One thing I’ve seen more than once is a site with decent solar potential and a perfectly reasonable appetite for storage, but nobody has actually settled what the battery is there to do. Is it there to shave peaks? Store solar? Help through grid issues? Support future electrification? Give resilience? You’d be surprised how often the answer is “all of the above,” which usually means it hasn’t been thought through properly yet.

If I had a client sat across from me right now, I’d say this: don’t get distracted by the headline. “Free power” is not the opportunity. The opportunity is designing a site that can respond intelligently when the market changes around it.

That means controls. That means battery logic. That means understanding your load properly. And yes, that means solar too, but only as part of the wider system.

That’s why I still think feasibility is where the real money gets saved. A good early decision protects a business. A bad one just gives you a more expensive mistake.

If you’re looking at a live scheme and want a second view on whether the strategy actually stacks up, that’s a conversation worth having.

FAQ :

Q: Why is NESO offering rewards for using more electricity in summer 2026? A: NESO is doing this because Great Britain expects more periods of surplus renewable generation, especially during sunny and windy low-demand periods, and wants consumers and businesses to help balance the system by increasing usage at those times. For ISC, the key takeaway is not cheap power on its own, but the growing value of flexible commercial demand.

Q: Does free or cheap surplus power mean solar is becoming less valuable? A: No. Solar is still valuable, but its value now depends more on how well it is integrated with storage, controls and site demand. Justin Dring’s view at ISC is that solar performs best when it is part of a designed operating strategy, not treated as a standalone generation asset.

Q: Should commercial sites add battery storage because of negative electricity prices? A: Some should, but not all for the same reason. A battery can support solar shifting, peak-demand reduction, resilience or connection strategy, and ISC would always define that job first before advising on size or configuration.

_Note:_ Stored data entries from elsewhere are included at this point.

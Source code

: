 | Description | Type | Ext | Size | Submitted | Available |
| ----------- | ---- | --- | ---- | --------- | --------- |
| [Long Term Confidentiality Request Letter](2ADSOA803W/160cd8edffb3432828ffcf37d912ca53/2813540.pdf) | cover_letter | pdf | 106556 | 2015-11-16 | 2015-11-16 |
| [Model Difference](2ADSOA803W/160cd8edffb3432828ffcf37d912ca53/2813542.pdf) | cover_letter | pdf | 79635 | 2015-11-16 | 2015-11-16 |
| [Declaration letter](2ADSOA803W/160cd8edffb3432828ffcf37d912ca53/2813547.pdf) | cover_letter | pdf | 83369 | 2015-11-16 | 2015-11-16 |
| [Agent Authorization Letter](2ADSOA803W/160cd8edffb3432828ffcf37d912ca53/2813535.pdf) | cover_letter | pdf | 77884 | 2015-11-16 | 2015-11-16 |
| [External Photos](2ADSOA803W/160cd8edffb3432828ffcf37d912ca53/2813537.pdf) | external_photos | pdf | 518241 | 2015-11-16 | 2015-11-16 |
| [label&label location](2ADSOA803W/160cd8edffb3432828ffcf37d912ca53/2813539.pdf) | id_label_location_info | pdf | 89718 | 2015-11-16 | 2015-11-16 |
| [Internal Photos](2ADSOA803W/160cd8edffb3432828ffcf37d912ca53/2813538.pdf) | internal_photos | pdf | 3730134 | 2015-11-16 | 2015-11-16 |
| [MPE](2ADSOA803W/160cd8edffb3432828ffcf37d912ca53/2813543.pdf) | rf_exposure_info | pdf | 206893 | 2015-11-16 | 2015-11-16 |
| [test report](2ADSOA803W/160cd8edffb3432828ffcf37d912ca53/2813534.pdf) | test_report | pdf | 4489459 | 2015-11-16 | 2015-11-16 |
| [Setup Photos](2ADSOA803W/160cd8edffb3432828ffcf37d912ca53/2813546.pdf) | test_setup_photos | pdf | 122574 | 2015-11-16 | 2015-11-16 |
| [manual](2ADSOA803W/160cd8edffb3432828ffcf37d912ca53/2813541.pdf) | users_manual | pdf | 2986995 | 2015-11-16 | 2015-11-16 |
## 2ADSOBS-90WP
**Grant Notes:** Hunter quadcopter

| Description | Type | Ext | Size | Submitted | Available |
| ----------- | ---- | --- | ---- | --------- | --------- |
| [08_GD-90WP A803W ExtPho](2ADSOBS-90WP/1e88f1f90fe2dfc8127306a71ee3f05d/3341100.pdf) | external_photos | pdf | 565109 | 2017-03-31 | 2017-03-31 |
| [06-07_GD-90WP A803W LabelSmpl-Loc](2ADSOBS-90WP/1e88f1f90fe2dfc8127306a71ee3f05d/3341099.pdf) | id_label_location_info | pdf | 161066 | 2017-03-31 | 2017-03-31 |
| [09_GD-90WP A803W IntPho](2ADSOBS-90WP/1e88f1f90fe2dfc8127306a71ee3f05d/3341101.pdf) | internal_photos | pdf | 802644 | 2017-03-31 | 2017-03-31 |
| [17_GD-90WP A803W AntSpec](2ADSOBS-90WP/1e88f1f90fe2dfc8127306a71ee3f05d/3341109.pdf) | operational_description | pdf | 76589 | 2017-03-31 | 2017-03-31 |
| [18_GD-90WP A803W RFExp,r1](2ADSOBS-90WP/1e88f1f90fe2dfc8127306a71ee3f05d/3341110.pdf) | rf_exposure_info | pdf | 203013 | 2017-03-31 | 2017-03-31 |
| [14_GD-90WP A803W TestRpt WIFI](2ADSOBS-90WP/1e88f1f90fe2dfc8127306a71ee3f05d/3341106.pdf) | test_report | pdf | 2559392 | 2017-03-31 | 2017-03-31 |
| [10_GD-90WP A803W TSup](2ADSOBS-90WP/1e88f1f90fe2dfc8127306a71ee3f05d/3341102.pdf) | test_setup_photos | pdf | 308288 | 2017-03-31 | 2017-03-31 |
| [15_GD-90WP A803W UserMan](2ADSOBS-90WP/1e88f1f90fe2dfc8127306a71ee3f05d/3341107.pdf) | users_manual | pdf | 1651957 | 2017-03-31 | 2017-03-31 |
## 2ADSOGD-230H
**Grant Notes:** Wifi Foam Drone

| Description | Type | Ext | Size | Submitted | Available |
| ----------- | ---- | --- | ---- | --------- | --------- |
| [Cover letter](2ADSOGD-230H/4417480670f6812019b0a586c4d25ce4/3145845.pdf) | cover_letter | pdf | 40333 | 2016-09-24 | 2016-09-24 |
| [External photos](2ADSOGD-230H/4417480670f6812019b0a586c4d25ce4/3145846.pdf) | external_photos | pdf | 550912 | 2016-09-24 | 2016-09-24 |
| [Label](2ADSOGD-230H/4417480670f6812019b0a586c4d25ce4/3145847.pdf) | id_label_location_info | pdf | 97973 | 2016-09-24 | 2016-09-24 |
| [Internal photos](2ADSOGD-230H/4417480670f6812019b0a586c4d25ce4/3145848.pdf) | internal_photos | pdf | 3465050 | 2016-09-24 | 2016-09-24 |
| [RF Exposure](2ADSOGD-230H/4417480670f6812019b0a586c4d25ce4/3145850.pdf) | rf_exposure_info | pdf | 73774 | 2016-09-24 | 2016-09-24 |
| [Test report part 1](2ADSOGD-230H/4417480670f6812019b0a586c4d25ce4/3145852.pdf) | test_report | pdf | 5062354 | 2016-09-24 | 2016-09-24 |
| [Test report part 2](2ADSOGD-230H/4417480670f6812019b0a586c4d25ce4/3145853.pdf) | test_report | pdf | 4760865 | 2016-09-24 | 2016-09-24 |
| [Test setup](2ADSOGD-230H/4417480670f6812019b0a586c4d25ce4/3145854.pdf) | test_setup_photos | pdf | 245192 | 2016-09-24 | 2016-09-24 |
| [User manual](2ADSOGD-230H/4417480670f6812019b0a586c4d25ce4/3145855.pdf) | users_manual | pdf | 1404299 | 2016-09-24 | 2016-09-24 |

Q: What should a solar feasibility study include in the UK now? A: A proper solar feasibility UK study should include interval load analysis, grid position, import and export constraints, battery duty cycle, BMS and control assumptions, and future operational changes. ISC approaches feasibility as an engineering and commercial review, not just a payback exercise.

Q: What is happening in the UK grid connection queue? A: NESO says the old queue had grown beyond 700 GW and reform has prioritised 381.5 GW of ready-to-build capacity. That means connection strategy and flexibility planning now matter much earlier for commercial and development projects.